Parallèlement, le brevet a été de plus en plus utilisé par les acteurs de l'amélioration des plantes pour protéger de nombreuses innovations technologiques. Cette évolution a conduit à des interrogations sur les interactions entre le COV et le brevet : peut-on exercer la possibilité de l'exception du sélectionneur, et ainsi utiliser la nouvelle variété protégée à des fins de sélection, sans être en contrefaçon au regard de la revendication du brevet ?
Les sélectionneurs sont confrontés au fait que le matériel biologique peut être protégé par un brevet et n'est donc plus librement disponible pour de plus amples sélections, ce qui restreint les capacités d'innovation. Or il est important que le matériel génétique soit accessible à des fins de sélection pour des innovations rapides en matière de sélection végétale. À défaut, si ce matériel génétique est rendu inaccessible aux tiers sans l'obtention d'une licence par un système de brevet excessivement rigide, le développement technologique et, à plus long terme, la biodiversité s'en trouveront amoindris.
Les décisions que l'OEB a rendues en 2015 sont donc venues obscurcir un peu plus les termes du débat.
La publication par la Commission de sa notice interprétative étant annoncée pour cet automne, il est important que notre commission, en adoptant l'avis politique que nous vous soumettons, prenne position pour tenter d'influer sur la rédaction de ce texte.
Au sein de notre groupe de travail, nous avons considéré vaine la tentation d'opposer le COV et le brevet, qui sont en réalité complémentaires. Chacun de ces instruments de propriété intellectuelle doit être utilisé là où il est le plus pertinent. Il nous a paru important d'aboutir à un équilibre entre la protection des innovations et la diffusion de la connaissance et du progrès scientifique.

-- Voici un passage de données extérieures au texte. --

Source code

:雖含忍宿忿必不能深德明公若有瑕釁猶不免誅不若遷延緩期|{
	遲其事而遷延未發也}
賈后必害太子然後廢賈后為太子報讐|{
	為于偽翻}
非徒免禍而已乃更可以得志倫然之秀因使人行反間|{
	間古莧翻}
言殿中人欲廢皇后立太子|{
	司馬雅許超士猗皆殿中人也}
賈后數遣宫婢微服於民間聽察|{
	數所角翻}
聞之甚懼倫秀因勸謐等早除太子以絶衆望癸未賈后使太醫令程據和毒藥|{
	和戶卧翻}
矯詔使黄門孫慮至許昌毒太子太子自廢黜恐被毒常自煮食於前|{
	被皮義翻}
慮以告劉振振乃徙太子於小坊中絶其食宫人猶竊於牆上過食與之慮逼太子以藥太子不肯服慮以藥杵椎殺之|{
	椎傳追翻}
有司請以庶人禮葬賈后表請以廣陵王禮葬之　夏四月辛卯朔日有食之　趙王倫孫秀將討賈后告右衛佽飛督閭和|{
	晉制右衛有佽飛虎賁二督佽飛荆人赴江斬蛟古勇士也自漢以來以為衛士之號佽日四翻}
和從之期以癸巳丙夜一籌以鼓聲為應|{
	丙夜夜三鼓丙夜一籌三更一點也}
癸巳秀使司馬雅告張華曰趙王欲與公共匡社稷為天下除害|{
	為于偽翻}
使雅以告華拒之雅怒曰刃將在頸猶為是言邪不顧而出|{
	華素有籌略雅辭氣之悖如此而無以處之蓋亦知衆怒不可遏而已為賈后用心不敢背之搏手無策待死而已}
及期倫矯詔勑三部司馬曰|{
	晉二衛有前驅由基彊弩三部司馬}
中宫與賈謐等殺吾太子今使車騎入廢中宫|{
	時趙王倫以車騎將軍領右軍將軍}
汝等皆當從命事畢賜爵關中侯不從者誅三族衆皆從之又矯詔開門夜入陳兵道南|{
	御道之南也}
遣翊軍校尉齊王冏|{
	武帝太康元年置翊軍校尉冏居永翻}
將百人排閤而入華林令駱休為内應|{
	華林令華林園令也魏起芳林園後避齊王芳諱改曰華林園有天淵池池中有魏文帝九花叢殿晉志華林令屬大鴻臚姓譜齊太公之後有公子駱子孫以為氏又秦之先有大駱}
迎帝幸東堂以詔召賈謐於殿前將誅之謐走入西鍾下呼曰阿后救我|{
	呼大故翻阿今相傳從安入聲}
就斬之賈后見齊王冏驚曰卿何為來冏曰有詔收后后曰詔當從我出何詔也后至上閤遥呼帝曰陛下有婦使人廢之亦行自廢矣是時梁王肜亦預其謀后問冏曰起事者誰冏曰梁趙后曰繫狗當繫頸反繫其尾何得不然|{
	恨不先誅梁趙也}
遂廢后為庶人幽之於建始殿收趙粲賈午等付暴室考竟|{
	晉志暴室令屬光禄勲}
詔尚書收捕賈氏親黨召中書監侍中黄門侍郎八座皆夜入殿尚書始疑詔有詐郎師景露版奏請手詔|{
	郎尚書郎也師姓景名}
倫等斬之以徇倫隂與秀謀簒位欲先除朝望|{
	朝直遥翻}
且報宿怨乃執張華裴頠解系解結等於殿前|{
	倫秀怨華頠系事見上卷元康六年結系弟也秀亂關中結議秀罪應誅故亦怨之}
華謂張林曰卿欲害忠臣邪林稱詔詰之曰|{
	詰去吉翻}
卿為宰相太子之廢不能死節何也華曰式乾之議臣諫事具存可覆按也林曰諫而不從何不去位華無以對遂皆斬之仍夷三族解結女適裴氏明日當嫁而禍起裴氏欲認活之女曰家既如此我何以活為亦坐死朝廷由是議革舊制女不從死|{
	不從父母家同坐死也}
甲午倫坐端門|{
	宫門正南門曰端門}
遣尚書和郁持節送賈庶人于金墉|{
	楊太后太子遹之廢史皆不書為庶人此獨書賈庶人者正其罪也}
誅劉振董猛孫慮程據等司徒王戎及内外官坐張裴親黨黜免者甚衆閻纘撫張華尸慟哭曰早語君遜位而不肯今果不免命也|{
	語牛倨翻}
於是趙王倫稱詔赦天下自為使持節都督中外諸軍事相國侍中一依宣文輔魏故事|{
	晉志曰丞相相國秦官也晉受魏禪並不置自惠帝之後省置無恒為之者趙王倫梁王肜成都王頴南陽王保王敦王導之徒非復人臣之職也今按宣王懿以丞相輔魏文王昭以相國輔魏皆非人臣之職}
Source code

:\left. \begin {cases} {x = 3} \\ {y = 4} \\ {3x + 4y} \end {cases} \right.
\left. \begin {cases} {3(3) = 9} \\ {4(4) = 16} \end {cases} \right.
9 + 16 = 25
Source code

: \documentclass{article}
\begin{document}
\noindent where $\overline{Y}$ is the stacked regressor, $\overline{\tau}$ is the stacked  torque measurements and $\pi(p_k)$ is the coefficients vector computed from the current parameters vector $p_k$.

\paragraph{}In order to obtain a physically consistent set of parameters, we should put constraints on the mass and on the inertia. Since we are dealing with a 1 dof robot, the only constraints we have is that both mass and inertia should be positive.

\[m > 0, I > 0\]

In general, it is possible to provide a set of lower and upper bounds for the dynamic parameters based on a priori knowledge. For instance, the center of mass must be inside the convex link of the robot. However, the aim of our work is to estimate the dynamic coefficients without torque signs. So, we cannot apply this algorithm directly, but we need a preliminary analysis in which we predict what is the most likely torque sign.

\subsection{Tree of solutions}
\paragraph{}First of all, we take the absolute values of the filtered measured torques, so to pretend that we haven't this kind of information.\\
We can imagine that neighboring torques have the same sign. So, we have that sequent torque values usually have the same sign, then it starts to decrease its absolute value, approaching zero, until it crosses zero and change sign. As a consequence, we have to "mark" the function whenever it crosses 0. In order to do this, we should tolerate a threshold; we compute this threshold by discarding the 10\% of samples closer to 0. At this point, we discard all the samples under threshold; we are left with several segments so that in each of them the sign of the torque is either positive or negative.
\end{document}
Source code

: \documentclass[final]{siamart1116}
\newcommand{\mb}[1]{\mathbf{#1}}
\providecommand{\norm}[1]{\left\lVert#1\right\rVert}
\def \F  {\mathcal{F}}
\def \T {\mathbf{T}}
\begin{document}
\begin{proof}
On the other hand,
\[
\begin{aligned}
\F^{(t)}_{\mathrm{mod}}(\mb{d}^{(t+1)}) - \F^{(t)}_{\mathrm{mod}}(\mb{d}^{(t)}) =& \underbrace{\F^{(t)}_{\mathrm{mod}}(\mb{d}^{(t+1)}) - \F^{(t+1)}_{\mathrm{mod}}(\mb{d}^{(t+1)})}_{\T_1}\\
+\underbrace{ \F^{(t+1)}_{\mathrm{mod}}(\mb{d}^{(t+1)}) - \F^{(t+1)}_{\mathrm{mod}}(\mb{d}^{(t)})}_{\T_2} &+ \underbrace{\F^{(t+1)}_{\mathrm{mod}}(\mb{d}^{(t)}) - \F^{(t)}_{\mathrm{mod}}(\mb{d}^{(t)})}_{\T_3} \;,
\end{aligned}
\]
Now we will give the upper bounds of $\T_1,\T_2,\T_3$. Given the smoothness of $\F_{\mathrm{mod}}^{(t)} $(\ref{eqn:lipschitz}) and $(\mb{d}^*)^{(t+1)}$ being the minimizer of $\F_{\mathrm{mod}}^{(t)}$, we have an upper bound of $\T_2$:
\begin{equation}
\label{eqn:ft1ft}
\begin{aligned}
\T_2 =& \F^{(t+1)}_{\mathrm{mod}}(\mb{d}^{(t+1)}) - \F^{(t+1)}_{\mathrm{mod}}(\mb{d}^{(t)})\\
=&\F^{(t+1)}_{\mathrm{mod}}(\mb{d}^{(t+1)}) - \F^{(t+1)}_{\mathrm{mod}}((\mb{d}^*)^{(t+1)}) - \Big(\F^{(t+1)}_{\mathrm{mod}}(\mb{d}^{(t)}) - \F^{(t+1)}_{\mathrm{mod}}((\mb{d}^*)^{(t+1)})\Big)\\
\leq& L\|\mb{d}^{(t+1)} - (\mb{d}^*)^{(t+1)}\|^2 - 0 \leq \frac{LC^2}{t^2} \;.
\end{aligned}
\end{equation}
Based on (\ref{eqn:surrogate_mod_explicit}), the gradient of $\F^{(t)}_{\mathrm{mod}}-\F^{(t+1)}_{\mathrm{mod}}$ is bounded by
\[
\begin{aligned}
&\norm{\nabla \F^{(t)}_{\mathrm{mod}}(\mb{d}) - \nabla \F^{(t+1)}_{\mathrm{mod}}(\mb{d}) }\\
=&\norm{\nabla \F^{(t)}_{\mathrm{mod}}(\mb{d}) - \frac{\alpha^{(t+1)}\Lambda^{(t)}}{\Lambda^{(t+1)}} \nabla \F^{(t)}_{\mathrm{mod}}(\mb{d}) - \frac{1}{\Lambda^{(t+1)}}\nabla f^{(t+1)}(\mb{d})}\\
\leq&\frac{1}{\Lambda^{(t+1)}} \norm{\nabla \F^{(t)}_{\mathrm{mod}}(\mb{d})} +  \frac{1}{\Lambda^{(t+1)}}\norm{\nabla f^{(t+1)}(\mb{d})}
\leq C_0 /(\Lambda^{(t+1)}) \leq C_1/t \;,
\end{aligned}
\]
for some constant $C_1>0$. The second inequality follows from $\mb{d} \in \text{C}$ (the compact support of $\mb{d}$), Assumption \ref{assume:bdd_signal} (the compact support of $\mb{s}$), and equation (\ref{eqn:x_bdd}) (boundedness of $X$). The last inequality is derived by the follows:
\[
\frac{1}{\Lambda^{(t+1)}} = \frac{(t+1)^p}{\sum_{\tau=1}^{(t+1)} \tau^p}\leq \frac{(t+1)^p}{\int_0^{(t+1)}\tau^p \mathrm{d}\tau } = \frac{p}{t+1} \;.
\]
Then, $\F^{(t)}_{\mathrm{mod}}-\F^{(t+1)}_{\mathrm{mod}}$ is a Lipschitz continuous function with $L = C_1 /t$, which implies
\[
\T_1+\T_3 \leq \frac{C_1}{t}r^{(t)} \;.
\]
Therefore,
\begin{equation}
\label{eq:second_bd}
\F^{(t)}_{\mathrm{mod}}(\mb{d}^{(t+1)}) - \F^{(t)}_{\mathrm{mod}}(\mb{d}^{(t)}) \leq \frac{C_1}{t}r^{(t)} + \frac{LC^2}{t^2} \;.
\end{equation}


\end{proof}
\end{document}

Afin de permettre l'accès à la diversité génétique et de poursuivre ainsi la création variétale, il convient de gérer l'interface entre le COV et le brevet. L'exception du sélectionneur, qui permet de ne pas être en contrefaçon du brevet dans la phase des travaux de sélection, est un dispositif adapté à la gestion de cette interface, d'autant plus qu'elle est reconnue par la loi française - grâce en particulier à une initiative du président Jean Bizet lors de la transposition de la directive 98/44/CE -, par la loi allemande et néerlandaise, ainsi que par le nouveau brevet unitaire européen.
Les modalités d'exercice de l'exception du sélectionneur pourraient être adaptées en introduisant un délai, par exemple de cinq ans, entre la mise sur le marché d'une nouvelle variété et le droit d'exercer cette exception, de manière à ce que l'obtenteur puisse bénéficier d'une protection temporaire contre l'utilisation rapide par un concurrent des résultats de sa recherche. Cette possibilité devrait toutefois être limitée dans le temps, d'où la nécessité du délai.

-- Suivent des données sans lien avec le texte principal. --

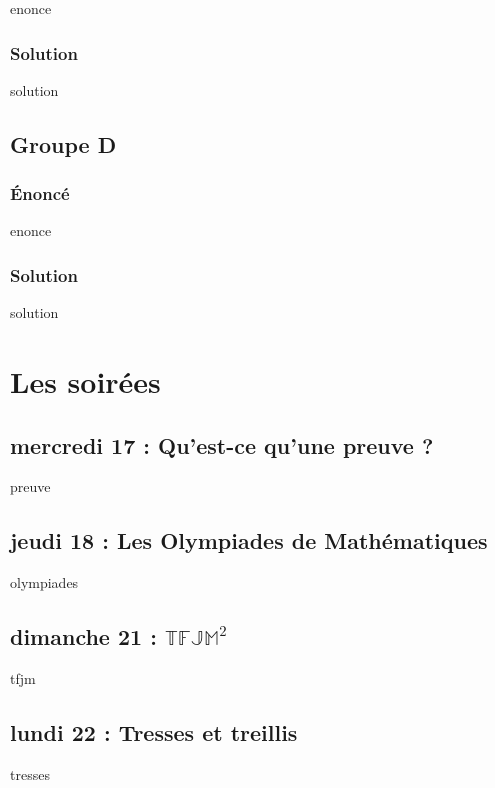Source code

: \documentclass[12pt,A4]{book}
\theoremstyle{definition}
\theoremstyle{thm}
\theoremstyle{def}
\newcounter{sol}[subsection]
\newcommand\TFJM{\mathbb{T}\mathbb{F}\mathbb{J}\mathbb{M}^2}
\begin{document}
{enonce}

\subsection{Solution}

{solution}



\section{Groupe D}

\subsection{Énoncé}

{enonce}

\subsection{Solution}

{solution}


\chapter{Les soirées}
\minitoc \bigskip


\section{mercredi 17 : Qu'est-ce qu'une preuve ?}

{preuve}



\section{jeudi 18 : Les Olympiades de Mathématiques}

{olympiades}

\section{dimanche 21 : $\TFJM$}

{tfjm}

\section{lundi 22 : Tresses et treillis}
{tresses}
\end{document}
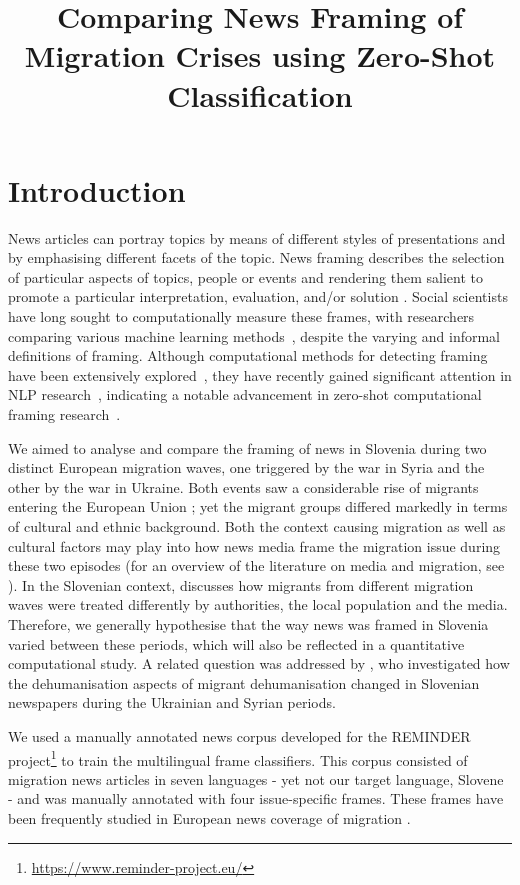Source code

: \documentclass[10pt, a4paper]{article}
\title{Comparing News Framing of Migration Crises using Zero-Shot Classification}
\begin{document}
\maketitleabstract

\section{Introduction}
\label{sec:introduction}

News articles can portray topics by means of different styles of presentations and by emphasising different facets of the topic.
News framing describes the selection of particular aspects of topics, people or events and rendering them salient to promote a particular interpretation, evaluation, and/or solution \citep{entman_framing_1993, entman_cascading_2003, de_vreese2005}.
Social scientists have long sought to computationally measure these frames, with researchers comparing various machine learning methods~\citep{burscher_2014, eisele_2023, lind_2021}, despite the varying and informal definitions of framing. Although computational methods for detecting framing have been extensively explored~\citep{ali-hassan-2022-survey}, they have recently gained significant attention in NLP research~\citep{piskorski-etal-2023-semeval, eisele_2023}, indicating a notable advancement in zero-shot computational framing research~\citep{wu-etal-2023-sheffieldveraai, reiter-haas-etal-2023-mcpt}.

We aimed to analyse and compare the framing of news in Slovenia during two distinct European migration waves, one triggered by the war in Syria and the other by the war in Ukraine. Both events saw a considerable rise of migrants entering the European Union \citep{KogovsekBajt, niemann}; yet the migrant groups differed markedly in terms of cultural and ethnic background. Both the context causing migration as well as cultural factors may play into how news media frame the migration issue during these two episodes (for an overview of the literature on media and migration, see \citealp{eberl_2018}). In the Slovenian context, \citealp{bucarRucman} discusses how migrants from different migration waves were treated differently by authorities, the local population and the media. Therefore, we generally hypothesise that the way news was framed in Slovenia varied between these periods, which will also be reflected in a quantitative computational study. A related question was addressed by \citealp{caporusso_2024}, who investigated how the dehumanisation aspects of migrant dehumanisation changed in Slovenian newspapers during the Ukrainian and Syrian periods.

We used a manually annotated news corpus  developed for the REMINDER project\footnote{\url{https://www.reminder-project.eu/}} to train the multilingual frame classifiers.
This corpus consisted of migration news articles in seven languages - yet not our target language, Slovene - and was manually annotated with four issue-specific frames. These frames have been frequently studied in European news coverage of migration \citep{eberl_2018, chouliaraki_2017}.
\end{document}
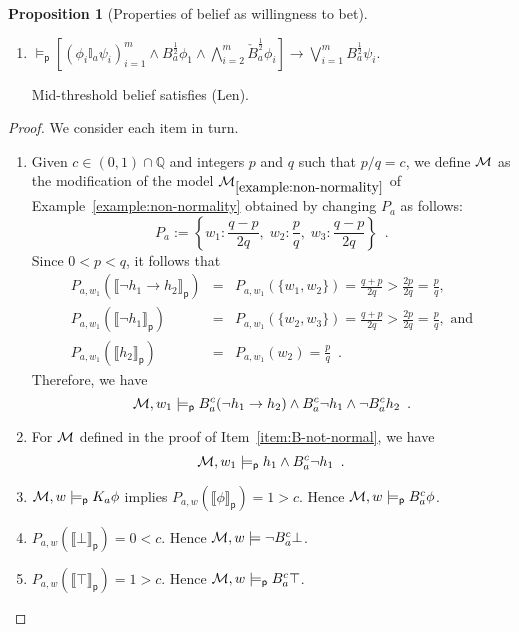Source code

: \documentclass[12pt]{article}
\theoremstyle{definition}
\newtheorem{proposition}[theorem]{Proposition}
\newcommand{\Rat}{\mathbb{Q}}  %
\newcommand{\M}{{\cal M}}      %
\newcommand{\modelsp}{\models_{\mathsf{p}}}                  %
\newcommand{\semp}[1]{\llbracket{#1}\rrbracket_{\mathsf{p}}} %
\begin{document}
\begin{proposition}[Properties of belief as willingness to bet]
\begin{enumerate}
    For mid-threshold belief, if $\phi$ is consistent
    with agent $a$'s beliefs and $\lnot\phi\land\psi$ is
    consistent with agent $a$'s knowledge, then agent $a$ believes
    $\phi\lor\psi$.  

  \item \label{item:B-Len}
    $
    \textstyle \modelsp
    [(\phi_i\mathbb{I}_a\psi_i)_{i=1}^m \land
    B_a^{\frac 12}\phi_1 \land \bigwedge_{i=2}^m \check B_a^{\frac 12}\phi_i] \to
    \bigvee_{i=1}^m B_a^{\frac 12}\psi_i
    $.

    Mid-threshold belief satisfies (Len).
  \end{enumerate}
\end{proposition}
\begin{proof}
  We consider each item in turn.
  \begin{enumerate}
  \item Given $c\in(0,1)\cap\Rat$ and integers $p$ and $q$ such that
    $p/q=c$, we define $\M$ as the modification of the model
    $\M_{\ref{example:non-normality}}$ of
    Example~\ref{example:non-normality} obtained by changing
    $P_a$ as follows:
    \[
    P_a := \left\{ w_1:\frac{q-p}{2q},\; w_2:\frac pq,\; w_3:\frac{q-p}{2q}
    \right\}\enspace.
    \]
    Since $0<p<q$, it follows that
    \begin{eqnarray*}
      P_{a,w_1}(\semp{\lnot h_1\to h_2}) &=&
      P_{a,w_1}(\{w_1,w_2\}) =
      \frac{q+p}{2q}>\frac {2p}{2q}=\frac pq,
      \\
      P_{a,w_1}(\semp{\lnot h_1}) &=&
      P_{a,w_1}(\{w_2,w_3\}) = \frac{q+p}{2q}>\frac {2p}{2q}=\frac pq,\text{ and}
      \\
      P_{a,w_1}(\semp{h_2})&=& 
      P_{a,w_1}(w_2) = \frac pq\enspace.
    \end{eqnarray*}
    Therefore, we have
    \[
    \M,w_1\modelsp B^c_a(\lnot h_1\to h_2)\land B^c_a\lnot h_1\land
    \lnot B^c_ah_2\enspace.
    \]
    
  \item For $\M$ defined in the proof of Item~\ref{item:B-not-normal},
    we have
    \[
    \M,w_1\modelsp h_1\land B_a^c\lnot h_1\enspace.
    \]
    
  \item $\M,w\modelsp K_a\phi$ implies $P_{a,w}(\semp{\phi})=1 > c$.
    Hence $\M,w\modelsp B_a^c\phi$.

  \item $P_{a,w}(\semp{\bot})=0<c$.  Hence
    $\M,w\models\lnot B^c_a\bot$.

  \item $P_{a,w}(\semp{\top})=1>c$. Hence
    $\M,w\modelsp B_a^c\top$.


\end{enumerate}
\end{proof}
\end{document}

Par ailleurs, nous pensons que le COV demeure un instrument adapté à la protection des variétés végétales. Par conséquent, celles-ci doivent demeurer exclues du champ de la brevetabilité, comme le prévoit la directive 98/44/CE. Il apparaît également nécessaire que des clarifications soient faites entre les brevets relatifs aux végétaux et les droits propres aux obtentions végétales, en particulier s'agissant de l'exclusion de la brevetabilité des produits issus de procédés essentiellement biologiques. Richard Yung et moi-même avions tenté de répondre à cette préoccupation en faisant adopter un amendement visant à rédiger l'article 9 de la loi du 8 août 2016 pour la reconquête de la biodiversité, de la nature et des paysages.
Telles sont les grandes lignes de l'avis politique que nous vous soumettons.